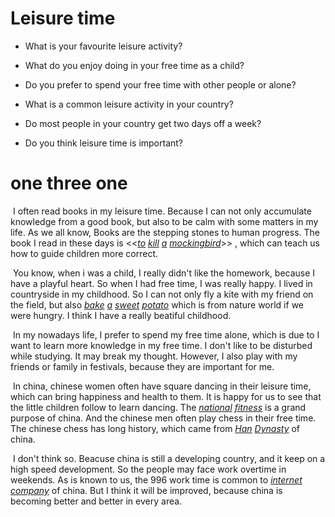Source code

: # Leisure time

- What is your favourite leisure activity?

- What do you enjoy doing in your free time as a child?
- Do you prefer to spend your free time with other people or alone?
- What is a common leisure activity in your country?
- Do most people in your country get two days off a week?
- Do you think leisure time is important?



# one three one

​	I often read books  in my leisure time. Because I can not only accumulate knowledge from a good book, but also to be calm with some matters in my life. As we all know, Books are the stepping stones to human progress.  The book I read in these days is <<*[to](javascript:;) [kill](javascript:;) [a](javascript:;) [mockingbird](javascript:;)*>> , which can teach us how to guide children more correct.

​	You know, when i was  a child, I really didn't like the homework, because I have a playful heart. So when I had free time, I was really happy. I lived in countryside in my childhood. So I can not only fly a kite with my friend on the field, but also *[bake](javascript:;) [a](javascript:;) [sweet](javascript:;) [potato](javascript:;)* which is from nature world if we were hungry. I think I have a really beatiful childhood.

​	In my nowadays life, I prefer to spend my free time alone, which is  due to I want to learn more knowledge in my free time. I don't like to be disturbed while studying. It may break my thought. However,  I also play with my friends or family in festivals, because they are important for me.

​	 In china, chinese women often have square dancing in their leisure time, which can bring happiness and health to them. It is happy for us to see  that the little children follow to learn dancing. The *[national](javascript:;) [fitness](javascript:;)* is  a grand purpose of china. And the chinese men often play chess in their free time. The chinese chess has long history, which came from *[Han](javascript:;) [Dynasty](javascript:;)* of china.

​	 I don't think so. Beacuse china is still a developing country, and it keep on a high speed development. So the people may face work overtime in weekends. As is known to us,  the 996 work time is common to *[internet](javascript:;) [company](javascript:;)*  of china. But I think it will be improved, because china is becoming better and better in every area.

​	

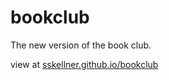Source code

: # bookclub
The new version of the book club. 

view at [sskellner.github.io/bookclub](sskellner.github.io/bookclub)
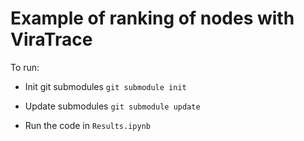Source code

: # Example of ranking of nodes with ViraTrace

To run:
- Init git submodules `git submodule init`
- Update submodules `git submodule update`

- Run the code in `Results.ipynb`
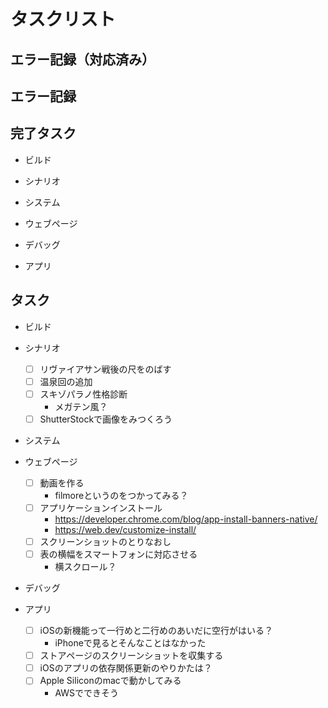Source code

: # タスクリスト

## エラー記録（対応済み）

## エラー記録

## 完了タスク

- ビルド

- シナリオ

- システム

- ウェブページ

- デバッグ

- アプリ

## タスク

- ビルド

- シナリオ
  - [ ] リヴァイアサン戦後の尺をのばす
  - [ ] 温泉回の追加
  - [ ] スキゾパラノ性格診断
    - メガテン風？
  - [ ] ShutterStockで画像をみつくろう

- システム

- ウェブページ
  - [ ] 動画を作る
    - filmoreというのをつかってみる？
  - [ ] アプリケーションインストール
    - https://developer.chrome.com/blog/app-install-banners-native/
    - https://web.dev/customize-install/
  - [ ] スクリーンショットのとりなおし
  - [ ] 表の横幅をスマートフォンに対応させる
    - 横スクロール？

- デバッグ

- アプリ
  - [ ] iOSの新機能って一行めと二行めのあいだに空行がはいる？
    - iPhoneで見るとそんなことはなかった
  - [ ] ストアページのスクリーンショットを収集する
  - [ ] iOSのアプリの依存関係更新のやりかたは？
  - [ ] Apple Siliconのmacで動かしてみる
    - AWSでできそう


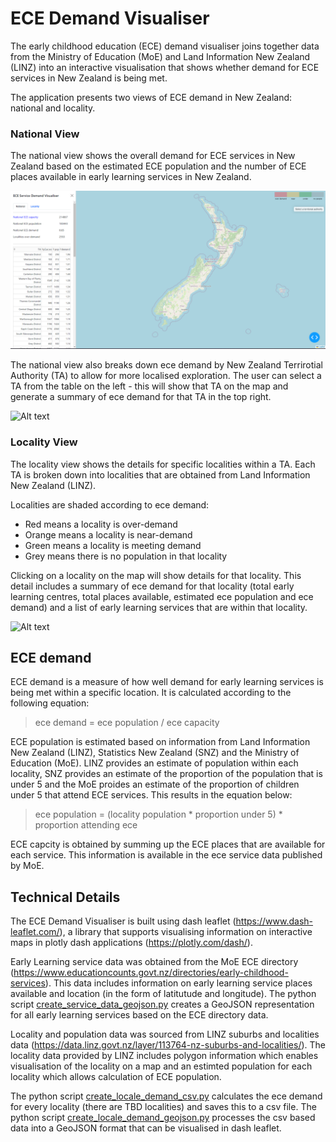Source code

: # ECE Demand Visualiser

The early childhood education (ECE) demand visualiser joins together data from the Ministry of Education (MoE) and Land Information New Zealand (LINZ) into an interactive visualisation that shows whether demand for ECE services in New Zealand is being met. 

The application presents two views of ECE demand in New Zealand: national and locality.

### National View

The national view shows the overall demand for ECE services in New Zealand based on the estimated ECE population and the number of ECE places available in early learning services in New Zealand.

![image info](/app_images/national_view.PNG)

The national view also breaks down ece demand by New Zealand Terrirotial Authority (TA) to allow for more localised exploration. The user can select a TA from the table on the left - this will show that TA on the map and generate a summary of ece demand for that TA in the top right. 

![Alt text](app_images/select_ta.gif)

### Locality View

The locality view shows the details for specific localities within a TA. Each TA is broken down into localities that are obtained from Land Information New Zealand (LINZ).

Localities are shaded according to ece demand:
- Red means a locality is over-demand
- Orange means a locality is near-demand
- Green means a locality is meeting demand
- Grey means there is no population in that locality

Clicking on a locality on the map will show details for that locality. This detail includes a summary of ece demand for that locality (total early learning centres, total places available, estimated ece population and ece demand) and a list of early learning services that are within that locality.

![Alt text](app_images/select_locality.gif)

## ECE demand 

ECE demand is a measure of how well demand for early learning services is being met within a specific location. It is calculated according to the following equation: 

> ece demand = ece population / ece capacity

ECE population is estimated based on information from Land Information New Zealand (LINZ), Statistics New Zealand (SNZ) and the Ministry of Education (MoE). LINZ provides an estimate of population within each locality, SNZ provides an estimate of the proportion of the population that is under 5 and the MoE proides an estimate of the proportion of children under 5 that attend ECE services. This results in the equation below:

> ece population = (locality population * proportion under 5) * proportion attending ece


ECE capcity is obtained by summing up the ECE places that are available for each service. This information is available in the ece service data published by MoE. 


## Technical Details

The ECE Demand Visualiser is built using dash leaflet (https://www.dash-leaflet.com/), a library that supports visualising information on interactive maps in plotly dash applications (https://plotly.com/dash/).

Early Learning service data was obtained from the MoE ECE directory (https://www.educationcounts.govt.nz/directories/early-childhood-services). This data includes information on early learning service places available and location (in the form of latitutude and longitude). The python script [create_service_data_geojson.py](scripts\create_service_data_geojson.py) creates a GeoJSON representation for all early learning services based on the ECE directory data. 

Locality and population data was sourced from LINZ suburbs and localities data (https://data.linz.govt.nz/layer/113764-nz-suburbs-and-localities/). The locality data provided by LINZ includes polygon information which enables visualisation of the locality on a map and an estimted population for each locality which allows calculation of ECE population. 

The python script [create_locale_demand_csv.py](scripts\create_locale_demand_csv.py) calculates the ece demand for every locality (there are TBD localities) and saves this to a csv file. The python script [create_locale_demand_geojson.py](scripts\create_locale_demand_geojson.py) processes the csv based data into a GeoJSON format that can be visualised in dash leaflet.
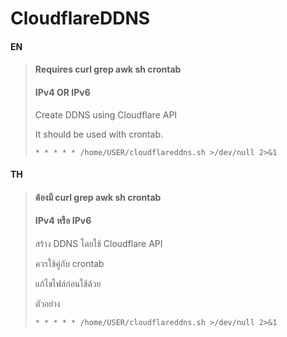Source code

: # CloudflareDDNS
#### EN
>#### Requires curl grep awk sh crontab
>#### IPv4 OR IPv6
>
>Create DDNS using Cloudflare API
>
>It should be used with crontab.
>
> `* * * * * /home/USER/cloudflareddns.sh >/dev/null 2>&1`

#### TH
>#### ต้องมี curl grep awk sh crontab
>#### IPv4 หรือ IPv6
> สร้าง DDNS โดยใช้ Cloudflare API
> 
> ควรใช้คู่กับ crontab
>
> แก้ไขไฟล์ก่อนใช้ด้วย
>
> ตัวอย่าง
>
> `* * * * * /home/USER/cloudflareddns.sh >/dev/null 2>&1`

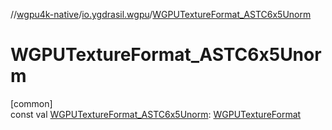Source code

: //[wgpu4k-native](../../index.md)/[io.ygdrasil.wgpu](index.md)/[WGPUTextureFormat_ASTC6x5Unorm](-w-g-p-u-texture-format_-a-s-t-c6x5-unorm.md)

# WGPUTextureFormat_ASTC6x5Unorm

[common]\
const val [WGPUTextureFormat_ASTC6x5Unorm](-w-g-p-u-texture-format_-a-s-t-c6x5-unorm.md): [WGPUTextureFormat](-w-g-p-u-texture-format/index.md)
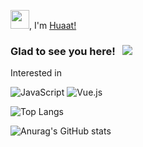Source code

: <img src="https://raw.githubusercontent.com/iampavangandhi/iampavangandhi/master/gifs/Hi.gif" width="30px">, I'm [Huaat!](https://github.com/huato112/)

### Glad to see you here! &nbsp; ![](https://visitor-badge.glitch.me/badge?page_id=huato112.huato112&style=flat-square&color=0088cc)


Interested in

![JavaScript](https://img.shields.io/badge/javascript-%23323330.svg?style=for-the-badge&logo=javascript&logoColor=%23F7DF1E)
![Vue.js](https://img.shields.io/badge/vuejs-%2335495e.svg?style=for-the-badge&logo=vuedotjs&logoColor=%234FC08D)	
<!-- ![Anurag's github stats](https://github-readme-stats.vercel.app/api?username=salmonindaeyo&count_private=true) -->
![Top Langs](https://github-readme-stats.vercel.app/api/top-langs/?username=huato112&layout=compact&show_icons=true&theme=dracula)

![Anurag's GitHub stats](https://github-readme-stats.vercel.app/api?username=huato112&show_icons=true&theme=dracula)
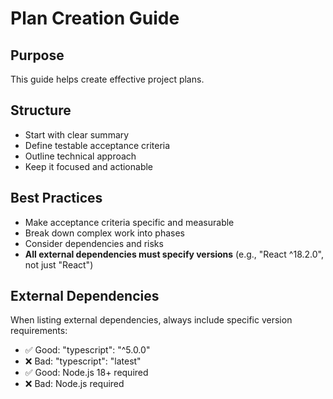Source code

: # Plan Creation Guide

## Purpose

This guide helps create effective project plans.

## Structure

- Start with clear summary
- Define testable acceptance criteria
- Outline technical approach
- Keep it focused and actionable

## Best Practices

- Make acceptance criteria specific and measurable
- Break down complex work into phases
- Consider dependencies and risks
- **All external dependencies must specify versions** (e.g., "React ^18.2.0", not just "React")

## External Dependencies

When listing external dependencies, always include specific version requirements:

- ✅ Good: "typescript": "^5.0.0"
- ❌ Bad: "typescript": "latest"
- ✅ Good: Node.js 18+ required
- ❌ Bad: Node.js required

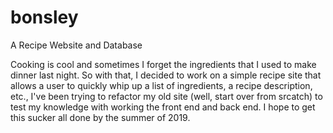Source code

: # bonsley
A Recipe Website and Database

Cooking is cool and sometimes I forget the ingredients that I used to make dinner last night. So with that, I decided to work on a simple recipe site that allows a user to quickly whip up a list of ingredients, a recipe description, etc., I've been trying to refactor my old site (well, start over from srcatch) to test my knowledge with working the front end and back end. I hope to get this sucker all done by the summer of 2019.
---+---
## TASK INSTRUCTIONS
From the records above, return each line that has the string "What".

## WRITTEN RESPONSE
- What is your favourite leisure activity?
- What do you enjoy doing in your free time as a child?
- What is a common leisure activity in your country?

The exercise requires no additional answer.